やっとの事で広彰のそばまで来て、震える手で布をゆっくりとめくる。
「ひろあき…?」
煤で少し汚れた顔は、俺にはただ眠っているだけのように見えて。
「ひろあき、ね、おきて…?風邪ひいちゃうよ……?」
でも、体を揺すってもちっとも目を覚ましてくれなくて。
「ねぇ、やだよ…。おきてよ、、広彰…ッ!広彰ってば……!」
更に強く揺すっても、状況は一向に変わらない。
「ぁぁ……、ひろ、あき……っ…。」
広彰に縋るように抱きついて、その胸に顔を埋めた。そこから聞こえるはずの鼓動はどれだけ耳を澄ましても俺の耳に伝わってこない。
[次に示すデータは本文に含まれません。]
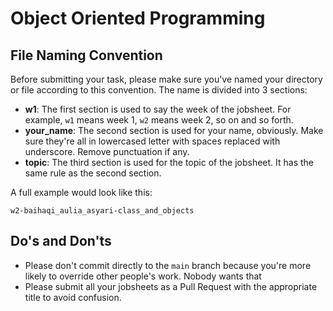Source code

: # Object Oriented Programming

## File Naming Convention

Before submitting your task, please make sure you've named your directory or file according to this convention.
The name is divided into 3 sections:
- **w1**: The first section is used to say the week of the jobsheet. For example, `w1` means week 1, `w2` means week 2, so on and so forth.
- **your_name**: The second section is used for your name, obviously. Make sure they're all in lowercased letter with spaces replaced with underscore. Remove punctuation if any.
- **topic**: The third section is used for the topic of the jobsheet. It has the same rule as the second section.

A full example would look like this:
```
w2-baihaqi_aulia_asyari-class_and_objects
```

## Do's and Don'ts

- Please don't commit directly to the `main` branch because you're more likely to override other people's work. Nobody wants that
- Please submit all your jobsheets as a Pull Request with the appropriate title to avoid confusion.
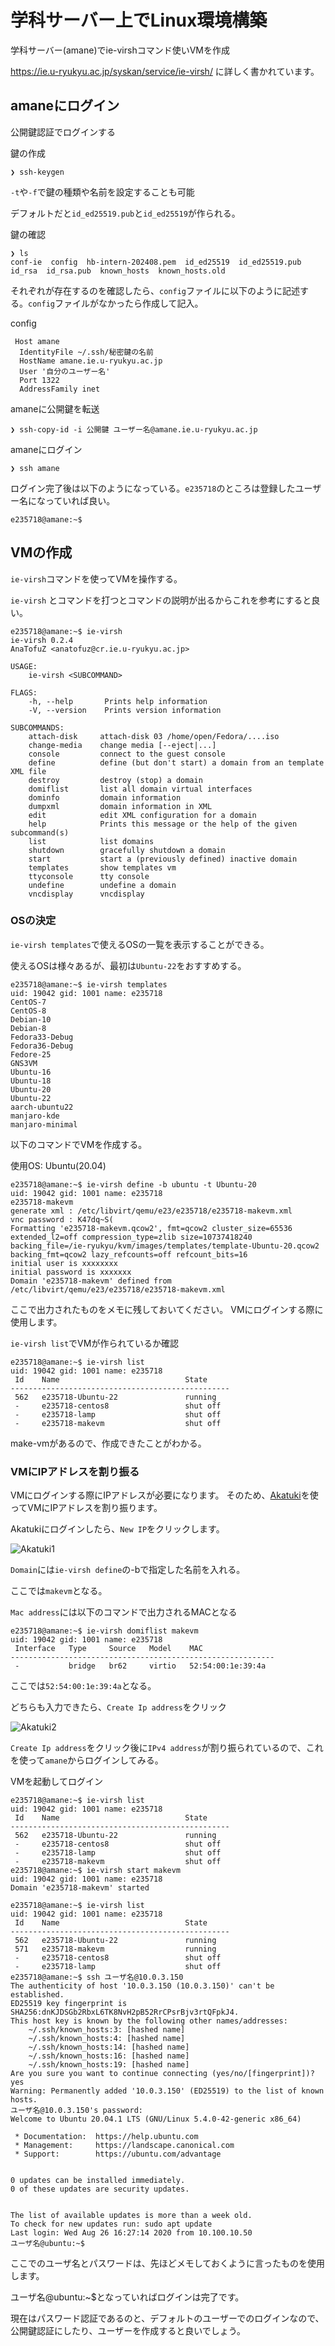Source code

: # 学科サーバー上でLinux環境構築
学科サーバー(amane)でie-virshコマンド使いVMを作成

https://ie.u-ryukyu.ac.jp/syskan/service/ie-virsh/ に詳しく書かれています。

## amaneにログイン
公開鍵認証でログインする

鍵の作成
```
❯ ssh-keygen
```

`-t`や`-f`で鍵の種類や名前を設定することも可能

デフォルトだと`id_ed25519.pub`と`id_ed25519`が作られる。

鍵の確認
```
❯ ls
conf-ie  config  hb-intern-202408.pem  id_ed25519  id_ed25519.pub  id_rsa  id_rsa.pub  known_hosts  known_hosts.old
```

それぞれが存在するのを確認したら、`config`ファイルに以下のように記述する。`config`ファイルがなかったら作成して記入。

config
```
 Host amane
  IdentityFile ~/.ssh/秘密鍵の名前
  HostName amane.ie.u-ryukyu.ac.jp
  User '自分のユーザー名'
  Port 1322
  AddressFamily inet
```

amaneに公開鍵を転送
```
❯ ssh-copy-id -i 公開鍵 ユーザー名@amane.ie.u-ryukyu.ac.jp
```

amaneにログイン
```
❯ ssh amane
```

ログイン完了後は以下のようになっている。`e235718`のところは登録したユーザー名になっていれば良い。
```
e235718@amane:~$ 
```

## VMの作成
`ie-virsh`コマンドを使ってVMを操作する。

`ie-virsh` とコマンドを打つとコマンドの説明が出るからこれを参考にすると良い。

```
e235718@amane:~$ ie-virsh
ie-virsh 0.2.4
AnaTofuZ <anatofuz@cr.ie.u-ryukyu.ac.jp>

USAGE:
    ie-virsh <SUBCOMMAND>

FLAGS:
    -h, --help       Prints help information
    -V, --version    Prints version information

SUBCOMMANDS:
    attach-disk     attach-disk 03 /home/open/Fedora/....iso
    change-media    change media [--eject|...]
    console         connect to the guest console
    define          define (but don't start) a domain from an template XML file
    destroy         destroy (stop) a domain
    domiflist       list all domain virtual interfaces
    dominfo         domain information
    dumpxml         domain information in XML
    edit            edit XML configuration for a domain
    help            Prints this message or the help of the given subcommand(s)
    list            list domains
    shutdown        gracefully shutdown a domain
    start           start a (previously defined) inactive domain
    templates       show templates vm
    ttyconsole      tty console
    undefine        undefine a domain
    vncdisplay      vncdisplay
```

### OSの決定
`ie-virsh templates`で使えるOSの一覧を表示することができる。

使えるOSは様々あるが、最初は`Ubuntu-22`をおすすめする。

```
e235718@amane:~$ ie-virsh templates
uid: 19042 gid: 1001 name: e235718
CentOS-7
CentOS-8
Debian-10
Debian-8
Fedora33-Debug
Fedora36-Debug
Fedore-25
GNS3VM
Ubuntu-16
Ubuntu-18
Ubuntu-20
Ubuntu-22
aarch-ubuntu22
manjaro-kde
manjaro-minimal
```

以下のコマンドでVMを作成する。

使用OS: Ubuntu(20.04)
```
e235718@amane:~$ ie-virsh define -b ubuntu -t Ubuntu-20
uid: 19042 gid: 1001 name: e235718
e235718-makevm
generate xml : /etc/libvirt/qemu/e23/e235718/e235718-makevm.xml
vnc password : K47dq~S(
Formatting 'e235718-makevm.qcow2', fmt=qcow2 cluster_size=65536 extended_l2=off compression_type=zlib size=10737418240 backing_file=/ie-ryukyu/kvm/images/templates/template-Ubuntu-20.qcow2 backing_fmt=qcow2 lazy_refcounts=off refcount_bits=16
initial user is xxxxxxxx
initial password is xxxxxxx
Domain 'e235718-makevm' defined from /etc/libvirt/qemu/e23/e235718/e235718-makevm.xml
```

ここで出力されたものをメモに残しておいてください。
VMにログインする際に使用します。

`ie-virsh list`でVMが作られているか確認
```
e235718@amane:~$ ie-virsh list
uid: 19042 gid: 1001 name: e235718
 Id    Name                            State
-------------------------------------------------
 562   e235718-Ubuntu-22               running
 -     e235718-centos8                 shut off
 -     e235718-lamp                    shut off
 -     e235718-makevm                  shut off
```

make-vmがあるので、作成できたことがわかる。

### VMにIPアドレスを割り振る
VMにログインする際にIPアドレスが必要になります。
そのため、[Akatuki](https://akatsuki.ie.u-ryukyu.ac.jp)を使ってVMにIPアドレスを割り振ります。

Akatukiにログインしたら、`New IP`をクリックします。

![Akatuki1](./akatuki1.png)


`Domain`には`ie-virsh define`の-bで指定した名前を入れる。

ここでは`makevm`となる。

`Mac address`には以下のコマンドで出力されるMACとなる
```
e235718@amane:~$ ie-virsh domiflist makevm
uid: 19042 gid: 1001 name: e235718
 Interface   Type     Source   Model    MAC
-----------------------------------------------------------
 -           bridge   br62     virtio   52:54:00:1e:39:4a
```

ここでは`52:54:00:1e:39:4a`となる。

どちらも入力できたら、`Create Ip address`をクリック

![Akatuki2](./akatuki2.png)

`Create Ip address`をクリック後に`IPv4 address`が割り振られているので、これを使って`amane`からログインしてみる。

VMを起動してログイン
```
e235718@amane:~$ ie-virsh list
uid: 19042 gid: 1001 name: e235718
 Id    Name                            State
-------------------------------------------------
 562   e235718-Ubuntu-22               running
 -     e235718-centos8                 shut off
 -     e235718-lamp                    shut off
 -     e235718-makevm                  shut off
e235718@amane:~$ ie-virsh start makevm
uid: 19042 gid: 1001 name: e235718
Domain 'e235718-makevm' started

e235718@amane:~$ ie-virsh list
uid: 19042 gid: 1001 name: e235718
 Id    Name                            State
-------------------------------------------------
 562   e235718-Ubuntu-22               running
 571   e235718-makevm                  running
 -     e235718-centos8                 shut off
 -     e235718-lamp                    shut off
e235718@amane:~$ ssh ユーザ名@10.0.3.150
The authenticity of host '10.0.3.150 (10.0.3.150)' can't be established.
ED25519 key fingerprint is SHA256:dnKJDSGb2RbxL6TK8NvH2pB52RrCPsrBjv3rtQFpkJ4.
This host key is known by the following other names/addresses:
    ~/.ssh/known_hosts:3: [hashed name]
    ~/.ssh/known_hosts:4: [hashed name]
    ~/.ssh/known_hosts:14: [hashed name]
    ~/.ssh/known_hosts:16: [hashed name]
    ~/.ssh/known_hosts:19: [hashed name]
Are you sure you want to continue connecting (yes/no/[fingerprint])? yes
Warning: Permanently added '10.0.3.150' (ED25519) to the list of known hosts.
ユーザ名@10.0.3.150's password: 
Welcome to Ubuntu 20.04.1 LTS (GNU/Linux 5.4.0-42-generic x86_64)

 * Documentation:  https://help.ubuntu.com
 * Management:     https://landscape.canonical.com
 * Support:        https://ubuntu.com/advantage


0 updates can be installed immediately.
0 of these updates are security updates.


The list of available updates is more than a week old.
To check for new updates run: sudo apt update
Last login: Wed Aug 26 16:27:14 2020 from 10.100.10.50
ユーザ名@ubuntu:~$ 
```

ここでのユーザ名とパスワードは、先ほどメモしておくように言ったものを使用します。

ユーザ名@ubuntu:~$となっていればログインは完了です。

現在はパスワード認証であるのと、デフォルトのユーザーでのログインなので、公開鍵認証にしたり、ユーザーを作成すると良いでしょう。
頭の中ではちゃんと理解していた。けれど、まだ生き返るんじゃないかと、どこかでそう信じたい自分がいて、
咄嗟に唇をあわせた。いつもと違う、冷たくてかたい感触。少しでもあたたかくしてあげたくて、何度も口付けた。
「ひろあき……す、きだよ…。」
初めて言葉に出来た俺の気持ちは、もう広彰に伝わる事はない。それでも、1度漏れた言葉はとどまることはなくて。
「……っすき、…大好き…。」
「愛してる…ずっと…ずっと……。ひろっ、……あき……。」
どれだけそう伝えても、広彰の目はもう二度と開くことはなくて。
ただ、ぽたり、ぽたり、と涙か雨か分からないものが広彰の冷たい頬を濡らしていくのだった。